Chance-constrained programming addresses stochastic parameters—such as demand volatility and renewable energy generation—by embedding probabilistic guarantees (e.g., Pr (storage absorption ≥ load) ≥ 95%) into a robust optimization framework, and has been widely applied to facility location and urban planning problems. Yong Liu et al. [43] confront the land use conflict at peri-urban lake districts under the dual pressures of urban sprawl and ecological conservation, and develop an Interval Chance-Constrained Linear Programming (ICCLP) model. The objective is to maximize Net Economic Benefit (NEB), while Total Environmental Capacity of water bodies (TEC) and Public Fiscal Investment (PFI) are formulated as principal chance constraints. In addition, sixteen deterministic constraints covering land suitability, structural proportions of land use, facility compatibility, and technological restrictions are incorporated. The resulting model is subsequently reformulated into an equivalent deterministic linear program, thereby furnishing a viable paradigm for applying chance-constrained programming to urban spatial siting decisions.
BILP is designed to handle bilinear terms in the objective function or constraints-typified by expressions such as z = x·y, where x and y denote facility coordination costs—under the condition that all decision variables are restricted to binary values, i.e., {0, 1}. In the siting context, strategic questions of “where to locate, how many facilities to deploy, and which demand nodes to serve” can be encoded as combinatorial optimization over binary variables, making BILP a natural modeling choice. G. Guastaroba [44] proposes a Kernel Search metaheuristic framework for the single source capacitated facility location problem. The core idea is to exploit the linear relaxation solution to identify a “promising” subset of variables—termed the kernel—and to iteratively solve a sequence of restricted subproblems defined on this kernel. Each sub-problem progressively augments the variable set and dynamically updates the kernel, thereby converging toward the global optimum. To enhance computational efficiency, the author further introduces two variable fixation variants that substantially reduce problem size and accelerate solution times.
Furthermore, the methodological arsenal of mathematical programming for siting problems continues to evolve. Lei Fan et al. [45] introduce a two-stage stochastic programming framework that employs scenario tree analysis to forecast demand volatility and robustly optimize the location of emergency medical supply warehouses; empirical validation demonstrates a 32% reduction in stock-out probability. Concurrently, geospatial intelligence techniques enhance decision robustness through the integration of remote sensing data. Adimasu Tafesse Gontte [46] argues that, when applying mathematical programming to urban siting in Africa, it is imperative to strengthen the assimilation of dynamic layers to adequately address climate related risks.

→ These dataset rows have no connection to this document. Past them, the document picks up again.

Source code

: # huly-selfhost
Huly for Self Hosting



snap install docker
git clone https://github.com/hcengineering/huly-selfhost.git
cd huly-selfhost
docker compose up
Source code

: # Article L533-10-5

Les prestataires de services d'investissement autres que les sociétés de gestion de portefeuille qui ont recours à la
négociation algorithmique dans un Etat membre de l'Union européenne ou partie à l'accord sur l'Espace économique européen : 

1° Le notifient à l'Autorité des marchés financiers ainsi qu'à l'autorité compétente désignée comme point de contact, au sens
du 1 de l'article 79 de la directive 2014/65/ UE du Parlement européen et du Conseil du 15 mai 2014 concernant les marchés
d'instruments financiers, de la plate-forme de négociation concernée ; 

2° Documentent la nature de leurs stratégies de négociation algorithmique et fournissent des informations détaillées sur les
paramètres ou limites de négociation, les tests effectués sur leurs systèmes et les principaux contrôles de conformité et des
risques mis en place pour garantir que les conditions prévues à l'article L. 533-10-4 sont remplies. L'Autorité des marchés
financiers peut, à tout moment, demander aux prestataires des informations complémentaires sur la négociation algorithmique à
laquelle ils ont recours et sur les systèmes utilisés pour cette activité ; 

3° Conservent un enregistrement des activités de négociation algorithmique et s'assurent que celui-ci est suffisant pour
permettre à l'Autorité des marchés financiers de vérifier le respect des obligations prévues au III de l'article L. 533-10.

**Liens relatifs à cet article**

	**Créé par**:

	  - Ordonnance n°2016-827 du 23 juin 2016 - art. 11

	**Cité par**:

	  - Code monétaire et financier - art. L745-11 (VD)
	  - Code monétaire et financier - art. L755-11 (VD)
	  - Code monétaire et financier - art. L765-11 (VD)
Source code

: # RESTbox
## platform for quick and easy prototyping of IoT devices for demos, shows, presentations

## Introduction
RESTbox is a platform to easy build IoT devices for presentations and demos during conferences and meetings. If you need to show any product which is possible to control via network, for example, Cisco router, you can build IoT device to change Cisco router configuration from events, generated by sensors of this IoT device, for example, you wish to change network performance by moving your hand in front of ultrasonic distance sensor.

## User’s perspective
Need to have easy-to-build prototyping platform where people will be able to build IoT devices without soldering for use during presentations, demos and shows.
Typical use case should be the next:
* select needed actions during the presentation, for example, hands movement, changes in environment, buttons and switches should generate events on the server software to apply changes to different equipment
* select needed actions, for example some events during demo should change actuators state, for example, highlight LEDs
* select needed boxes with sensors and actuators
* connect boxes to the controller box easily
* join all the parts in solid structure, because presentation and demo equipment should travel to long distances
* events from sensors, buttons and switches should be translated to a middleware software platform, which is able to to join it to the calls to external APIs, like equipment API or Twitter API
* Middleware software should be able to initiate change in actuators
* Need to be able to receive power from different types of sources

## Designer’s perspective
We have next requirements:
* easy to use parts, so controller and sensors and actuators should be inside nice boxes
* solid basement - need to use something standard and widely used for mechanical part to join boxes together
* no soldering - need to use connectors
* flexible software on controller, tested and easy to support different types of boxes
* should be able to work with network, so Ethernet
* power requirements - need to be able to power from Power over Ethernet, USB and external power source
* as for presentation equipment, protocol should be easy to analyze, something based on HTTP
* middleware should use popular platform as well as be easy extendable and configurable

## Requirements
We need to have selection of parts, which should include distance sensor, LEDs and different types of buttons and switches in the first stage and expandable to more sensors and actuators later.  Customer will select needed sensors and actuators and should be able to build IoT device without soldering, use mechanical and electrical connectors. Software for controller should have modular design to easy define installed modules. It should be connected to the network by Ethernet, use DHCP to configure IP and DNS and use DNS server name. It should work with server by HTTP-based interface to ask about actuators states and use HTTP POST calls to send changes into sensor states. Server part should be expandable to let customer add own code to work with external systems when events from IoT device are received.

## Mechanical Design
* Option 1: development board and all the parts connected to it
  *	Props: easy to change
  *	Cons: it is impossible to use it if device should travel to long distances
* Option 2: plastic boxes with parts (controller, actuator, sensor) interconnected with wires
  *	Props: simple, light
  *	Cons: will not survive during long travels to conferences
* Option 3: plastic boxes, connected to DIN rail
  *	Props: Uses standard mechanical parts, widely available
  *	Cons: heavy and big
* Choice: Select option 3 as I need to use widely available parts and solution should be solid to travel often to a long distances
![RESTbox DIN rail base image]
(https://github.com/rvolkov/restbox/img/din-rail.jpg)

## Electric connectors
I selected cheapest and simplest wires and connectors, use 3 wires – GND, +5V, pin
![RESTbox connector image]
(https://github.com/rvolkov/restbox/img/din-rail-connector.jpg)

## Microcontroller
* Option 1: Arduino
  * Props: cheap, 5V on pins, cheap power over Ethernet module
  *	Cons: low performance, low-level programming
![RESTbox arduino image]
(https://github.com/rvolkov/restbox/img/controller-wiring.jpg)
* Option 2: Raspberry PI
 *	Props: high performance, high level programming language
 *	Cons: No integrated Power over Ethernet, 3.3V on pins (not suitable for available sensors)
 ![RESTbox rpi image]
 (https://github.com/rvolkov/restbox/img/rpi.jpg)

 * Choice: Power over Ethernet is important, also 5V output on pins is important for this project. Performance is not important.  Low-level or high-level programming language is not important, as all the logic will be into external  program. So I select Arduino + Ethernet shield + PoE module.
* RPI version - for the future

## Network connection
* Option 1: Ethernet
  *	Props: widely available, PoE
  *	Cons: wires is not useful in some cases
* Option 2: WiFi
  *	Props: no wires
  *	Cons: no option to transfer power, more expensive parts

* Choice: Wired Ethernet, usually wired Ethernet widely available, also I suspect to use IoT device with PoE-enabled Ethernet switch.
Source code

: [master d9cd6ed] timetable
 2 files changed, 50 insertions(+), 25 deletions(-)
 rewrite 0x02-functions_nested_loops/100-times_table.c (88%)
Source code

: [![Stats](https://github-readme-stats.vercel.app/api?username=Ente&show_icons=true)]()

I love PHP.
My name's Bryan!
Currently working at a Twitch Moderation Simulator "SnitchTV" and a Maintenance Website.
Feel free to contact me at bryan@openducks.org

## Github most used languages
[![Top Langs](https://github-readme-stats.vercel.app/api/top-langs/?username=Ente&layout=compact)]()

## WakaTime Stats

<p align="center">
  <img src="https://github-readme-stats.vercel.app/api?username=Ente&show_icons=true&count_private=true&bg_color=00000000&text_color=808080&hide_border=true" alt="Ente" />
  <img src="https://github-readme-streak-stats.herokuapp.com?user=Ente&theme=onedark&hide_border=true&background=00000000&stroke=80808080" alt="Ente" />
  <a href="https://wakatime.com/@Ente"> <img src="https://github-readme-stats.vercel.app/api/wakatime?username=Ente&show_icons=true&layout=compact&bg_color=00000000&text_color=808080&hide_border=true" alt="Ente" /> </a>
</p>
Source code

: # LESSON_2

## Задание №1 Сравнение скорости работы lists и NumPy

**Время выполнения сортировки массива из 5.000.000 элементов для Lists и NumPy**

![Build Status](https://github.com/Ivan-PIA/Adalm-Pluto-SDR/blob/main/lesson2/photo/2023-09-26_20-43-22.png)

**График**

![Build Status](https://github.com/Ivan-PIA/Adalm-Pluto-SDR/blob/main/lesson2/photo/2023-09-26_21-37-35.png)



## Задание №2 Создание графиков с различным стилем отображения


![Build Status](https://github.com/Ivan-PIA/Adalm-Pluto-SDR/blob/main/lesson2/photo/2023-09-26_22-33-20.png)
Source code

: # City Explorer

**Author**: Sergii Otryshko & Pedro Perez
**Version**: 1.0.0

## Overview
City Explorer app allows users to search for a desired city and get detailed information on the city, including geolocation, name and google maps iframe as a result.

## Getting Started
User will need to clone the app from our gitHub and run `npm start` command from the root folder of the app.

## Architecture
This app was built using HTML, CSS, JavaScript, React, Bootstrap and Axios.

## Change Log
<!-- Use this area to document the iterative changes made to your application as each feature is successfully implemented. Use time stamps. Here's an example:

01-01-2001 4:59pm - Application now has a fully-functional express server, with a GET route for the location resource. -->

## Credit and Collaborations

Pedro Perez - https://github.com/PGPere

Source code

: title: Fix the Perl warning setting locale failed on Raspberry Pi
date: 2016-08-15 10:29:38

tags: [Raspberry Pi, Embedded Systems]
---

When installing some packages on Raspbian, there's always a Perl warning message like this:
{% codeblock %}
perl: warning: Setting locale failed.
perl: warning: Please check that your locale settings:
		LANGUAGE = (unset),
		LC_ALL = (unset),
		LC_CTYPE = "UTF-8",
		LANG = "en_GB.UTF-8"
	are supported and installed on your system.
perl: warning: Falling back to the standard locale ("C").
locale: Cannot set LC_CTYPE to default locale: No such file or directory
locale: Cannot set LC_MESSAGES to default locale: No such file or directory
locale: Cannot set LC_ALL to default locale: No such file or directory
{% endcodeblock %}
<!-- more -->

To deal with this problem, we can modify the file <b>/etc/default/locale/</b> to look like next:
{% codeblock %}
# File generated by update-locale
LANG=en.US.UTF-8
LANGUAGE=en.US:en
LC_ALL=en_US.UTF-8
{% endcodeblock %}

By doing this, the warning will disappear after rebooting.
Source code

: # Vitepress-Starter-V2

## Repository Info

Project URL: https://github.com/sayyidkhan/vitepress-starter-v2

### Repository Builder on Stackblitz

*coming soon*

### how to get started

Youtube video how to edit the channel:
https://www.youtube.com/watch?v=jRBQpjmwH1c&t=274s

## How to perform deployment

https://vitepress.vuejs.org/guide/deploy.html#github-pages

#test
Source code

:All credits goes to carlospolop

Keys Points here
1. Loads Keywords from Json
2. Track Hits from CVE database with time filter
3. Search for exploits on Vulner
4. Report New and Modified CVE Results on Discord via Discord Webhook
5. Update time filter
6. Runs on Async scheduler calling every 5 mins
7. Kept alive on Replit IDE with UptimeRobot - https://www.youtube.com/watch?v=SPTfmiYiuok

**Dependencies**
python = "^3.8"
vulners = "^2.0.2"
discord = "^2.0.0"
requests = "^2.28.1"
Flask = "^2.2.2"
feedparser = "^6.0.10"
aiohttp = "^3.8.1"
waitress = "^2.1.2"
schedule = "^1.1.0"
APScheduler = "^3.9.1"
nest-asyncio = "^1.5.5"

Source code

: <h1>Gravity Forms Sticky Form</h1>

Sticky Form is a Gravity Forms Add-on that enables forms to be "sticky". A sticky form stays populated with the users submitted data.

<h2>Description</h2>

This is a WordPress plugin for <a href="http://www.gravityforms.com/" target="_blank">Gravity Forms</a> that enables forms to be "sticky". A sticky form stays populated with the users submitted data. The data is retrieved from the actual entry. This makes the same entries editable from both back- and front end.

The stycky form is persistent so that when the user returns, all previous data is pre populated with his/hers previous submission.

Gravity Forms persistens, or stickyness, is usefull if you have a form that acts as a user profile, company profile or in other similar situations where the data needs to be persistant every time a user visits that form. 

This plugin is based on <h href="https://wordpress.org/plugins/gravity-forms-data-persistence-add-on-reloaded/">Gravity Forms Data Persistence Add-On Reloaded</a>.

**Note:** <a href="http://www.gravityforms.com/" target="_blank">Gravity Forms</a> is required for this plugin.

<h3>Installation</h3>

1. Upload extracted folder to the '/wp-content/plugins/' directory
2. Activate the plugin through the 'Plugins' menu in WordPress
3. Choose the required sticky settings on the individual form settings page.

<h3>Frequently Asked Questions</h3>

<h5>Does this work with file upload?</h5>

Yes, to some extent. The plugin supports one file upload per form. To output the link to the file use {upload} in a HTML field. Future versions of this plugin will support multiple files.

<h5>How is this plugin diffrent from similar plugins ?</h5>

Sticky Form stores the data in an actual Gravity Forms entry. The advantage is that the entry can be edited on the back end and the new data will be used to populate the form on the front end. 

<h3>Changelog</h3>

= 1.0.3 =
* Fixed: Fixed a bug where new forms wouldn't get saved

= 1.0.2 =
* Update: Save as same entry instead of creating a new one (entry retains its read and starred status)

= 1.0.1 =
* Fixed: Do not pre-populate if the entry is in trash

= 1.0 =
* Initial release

Table 2. Mathematical-programming-based approaches for industrial facility location.
Table 2. Mathematical-programming-based approaches for industrial facility location.
Method CategoryDecision VariablesObjective FunctionKey Technical Constraints
MILP [41]Binary siting variables and continuous resource variablesLinear cost or coverage functionCapacity constraints, logical relationships
MINLP [47]Integer parameters and continuous flow variablesNonlinear technological benefit functionPhysical parameter coupling
Chance-Constrained Programming [48]Stochastic demand/supply variablesExpected cost minimizationProbabilistic feasibility threshold
BILP [44]Facility-interaction variables (xi xj t)Bilinear cost functionSynergistic interaction constraints

4.1.3. Challenges of MCDM and Mathematical Programming-Based Approaches

In multi-stakeholder games, where participants with divergent goals, information, and strategies interact strategically to maximize their own interests amid scarce and interdependent resources, MCDM is the method of choice owing to its inherent inclusiveness. Conversely, for capital-intensive infrastructures exhibiting pronounced cost elasticity, mathematical programming confers a pronounced Pareto-efficiency advantage. Arunabha Sen [33] empirically demonstrates the epistemic limitations inherent in multicriteria siting paradigms: their GIS-AHP architecture exhibits sub-optimal tractability when confronted with transmission network cost constraints, necessitating a recourse to a secondary mathematical-programming optimization phase. Md Imran Hasan Tusar et al. [49] corroborate that, despite its elevated computational complexity, mathematical programming yields statistically significant improvements in the accuracy of annual electricity generation estimations relative to simulation-based alternatives, thereby exhibiting superior alignment with long-term strategic planning horizons.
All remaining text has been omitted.